安部崎の名は岬の付け根北側付近に小さく固まっている集落の名前からついたものだろうが、ではその安部(あぶ)という集落の名前がどうしてついたのか。ここでもそれを定かにしてくれる情報はない。
これは、ほとんどたいていの日本の地名がそうである。それでもみんな深く詮索もせず、気にもせず済ませているというのも、考えようによってはふしぎなことだ。これは、そのすぐ隣り合っているギミ崎も同じで、「ギミ」が何を意味するのかはわからない。
地名も人名もいわば符丁であり識別記号に過ぎないのだから、いちいち由来などを詮索するのは意味がないという割り切った考え方は、どうも知りたがり屋のでんでんむしにはできないのだ。たとえ調べても結局はわからないで終わってしまうことが多くても…。
「アブ」も「ギミ」も由来や意味はわからない。ただ、いろいろ探ってみると、安部崎もギミ崎も、古い墓があった痕跡があるようだ。とくにギミ崎には風葬墓の跡があるというので、この付近の古い習俗の独特さが伺われる。これらの情報は、名護市の広報誌から拾い出している。
安部崎の先に続く安部オール島も、ふしぎな名だと前項で書いていたが、「オール」は「オールー」で、これは青色の意味なのだという。
これがまたふしぎなことに、“人間到る処青山あり”の「青山」と、根源も意味も同じらしい。つまり、これも“墓=死後の世界=神”につながる。
奥武岬のところでその読み方については触れながら、意味についてははしょっていたが、実は奥武の「オウ」も「青=死者の霊地」であると民俗学の研究者は説明しているらしい。この調子で探っていけば、沖縄全島にわたって多くの似たような地名を拾い出すことができるのだろう。

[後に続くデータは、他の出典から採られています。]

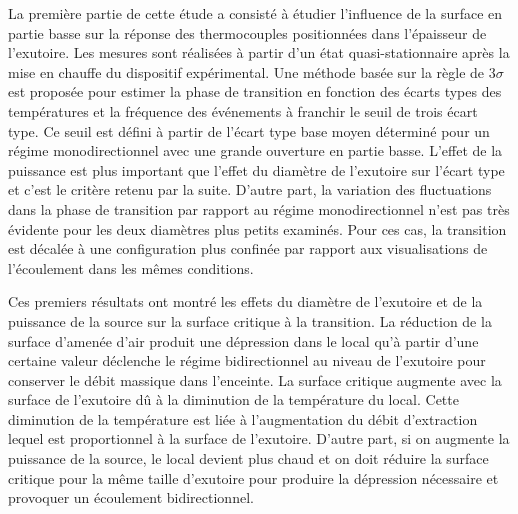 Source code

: La première partie de cette étude a consisté à étudier l'influence de la surface en partie basse sur la réponse des thermocouples positionnées dans l'épaisseur de l'exutoire. Les mesures sont réalisées à partir d'un état quasi-stationnaire après la mise en chauffe du dispositif expérimental. Une méthode basée sur la règle de $3\sigma$ est proposée pour estimer la phase de transition en fonction des écarts types des températures et la fréquence des événements à franchir le seuil de trois écart type. Ce seuil est défini à partir de l'écart type base moyen déterminé pour un régime monodirectionnel avec une grande ouverture en partie basse. L'effet de la puissance est plus important que l'effet du diamètre de l'exutoire sur l'écart type et c'est le critère retenu par la suite. D'autre part, la variation des fluctuations dans la phase de transition par rapport au régime monodirectionnel n'est pas très évidente pour les deux diamètres plus petits examinés. Pour ces cas, la transition est décalée à une configuration plus confinée par rapport aux visualisations de l'écoulement dans les mêmes conditions.

Ces premiers résultats ont montré les effets du diamètre de l'exutoire et de la puissance de la source sur la surface critique à la transition. La réduction de la surface d'amenée d'air produit une dépression dans le local qu'à partir d'une certaine valeur déclenche le régime bidirectionnel au niveau de l'exutoire pour conserver le débit massique dans l'enceinte. La surface critique augmente avec la surface de l'exutoire dû à la diminution de la température du local. Cette diminution de la température est liée à l'augmentation du débit d'extraction lequel est proportionnel à la surface de l'exutoire. D'autre part, si on augmente la puissance de la source, le local devient plus chaud et on doit réduire la surface critique pour la même taille d'exutoire pour produire la dépression nécessaire et provoquer un écoulement bidirectionnel.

このギミ崎も、道路と浜の間に集落や植生があって、バス車窓からはほとんど見えなかった。あるいは見えたとしても一瞬のシャッターチャンスを逃した。
安部で降りて、小さいがきれいな砂浜に出てみれば、安部崎も安部オール島もギミ崎も、ちゃんときれいに見えたのだろうが、前項で言い訳したようにバスの便がこの後にない(のと同じ)ため、それができない。

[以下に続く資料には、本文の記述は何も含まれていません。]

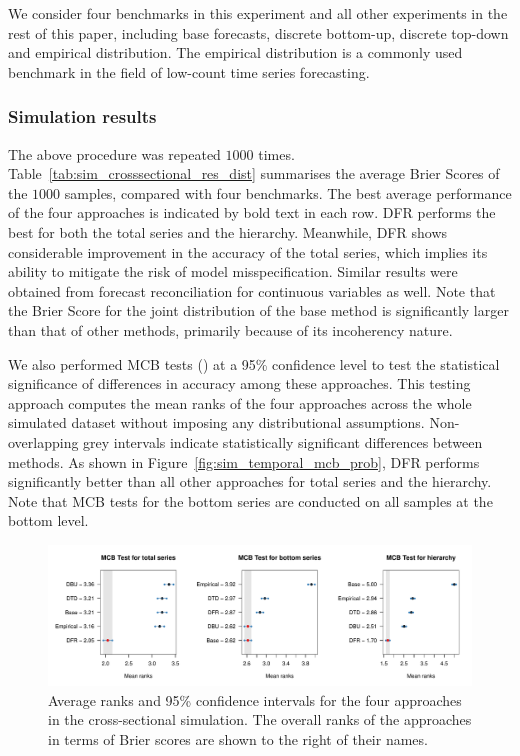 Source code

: \documentclass[a4paper,review,12pt,authoryear]{elsarticle}
\theoremstyle{definition}
\begin{document}
    We consider four benchmarks in this experiment and all other experiments in the rest of this paper, including base forecasts, discrete bottom-up, discrete top-down and empirical distribution. 
    The empirical distribution is a commonly used benchmark in the field of low-count time series forecasting.

    \subsubsection{Simulation results}
    The above procedure was repeated $1000$ times.
    Table~\ref{tab:sim_crosssectional_res_dist} summarises the average Brier Scores of the $1000$ samples, compared with four benchmarks.
    The best average performance of the four approaches is indicated by bold text in each row.
    DFR performs the best for both the total series and the hierarchy.
    Meanwhile, DFR shows considerable improvement in the accuracy of the total series, which implies its ability to mitigate the risk of model misspecification.
    Similar results were obtained from forecast reconciliation for continuous variables as well.
    Note that the Brier Score for the joint distribution of the base method is significantly larger than that of other methods, primarily because of its incoherency nature.

    We also performed MCB tests (\citealp{koningM3CompetitionStatistical2005}) at a 95\% confidence level to test the statistical significance of differences in accuracy among these approaches.
    This testing approach computes the mean ranks of the four approaches across the whole simulated dataset without imposing any distributional assumptions.
    Non-overlapping grey intervals indicate statistically significant differences between methods.
    As shown in Figure~\ref{fig:sim_temporal_mcb_prob}, DFR performs significantly better than all other approaches for total series and the hierarchy.
    Note that MCB tests for the bottom series are conducted on all samples at the bottom level.

    \begin{figure}
      \centering
      \label{fig:mcb_crosssectional}
      \caption{Average ranks and 95\% confidence intervals for the four approaches in the cross-sectional simulation. The overall ranks of the approaches in terms of Brier scores are shown to the right of their names.}
      \includegraphics[width=\textwidth]{figures/sim_cross_mcb.pdf}
    \end{figure}
\end{document}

大浦湾の汀間もバスで通り過ぎただけだが、そこは辺野古崎のオレンジのフロートで囲い込まれた基地建設調査工事海域に接近できるルートにもなっているようだ。

直接工事予定区域には含まれないはずの長島や平島だが、そのうち長島はすでに防衛省沖縄防衛局の裁量で立入が規制されているらしい。
予備調査のアセスメントなどで、ギミ崎の西と東の海域でもジュゴンの調査が行なわれたようだ。

実際にその岬をしっかりと確認できなかったのは残念だが、ことのついでに書いておくと、やはり3年くらい前の名護市の広報誌に掲載されていた人口200人の安部区の区長さんが「安部の七不思議」として書かれたものを発見した。
安部崎などの墓については、そこでも取りあげられていたが、ここでは構造地形(断層や褶曲などの地質構造やそれをつくる運動に関係した地形)とされてきたギミ崎周辺の地形について…。
(2)嘉陽層はなぜおもしろい?
嘉陽層は、恐竜が絶滅した新世代(6500万年~2500万年前)にできた地層だが、砂と泥が重なりあう層には、海に棲んだ生物の跡(生痕化石)がたくさん見られる。とくに安部崎やギミ崎の嘉陽層は、波打つような褶曲(しゅうきょく)といわれる模様の種類が多く、美しい。さらに不思議なことに、この層の生まれは太平洋の真ん中の水深3000~5000メートルでできたということだ。フィリピン海プレートにのって長い時間をかけてやってきた珍しい地層なのである。
これらについては、もっと勉強しないといけないが、ここでは備忘メモとして…。

嘉陽を前にしてやっと朝日が差してきた。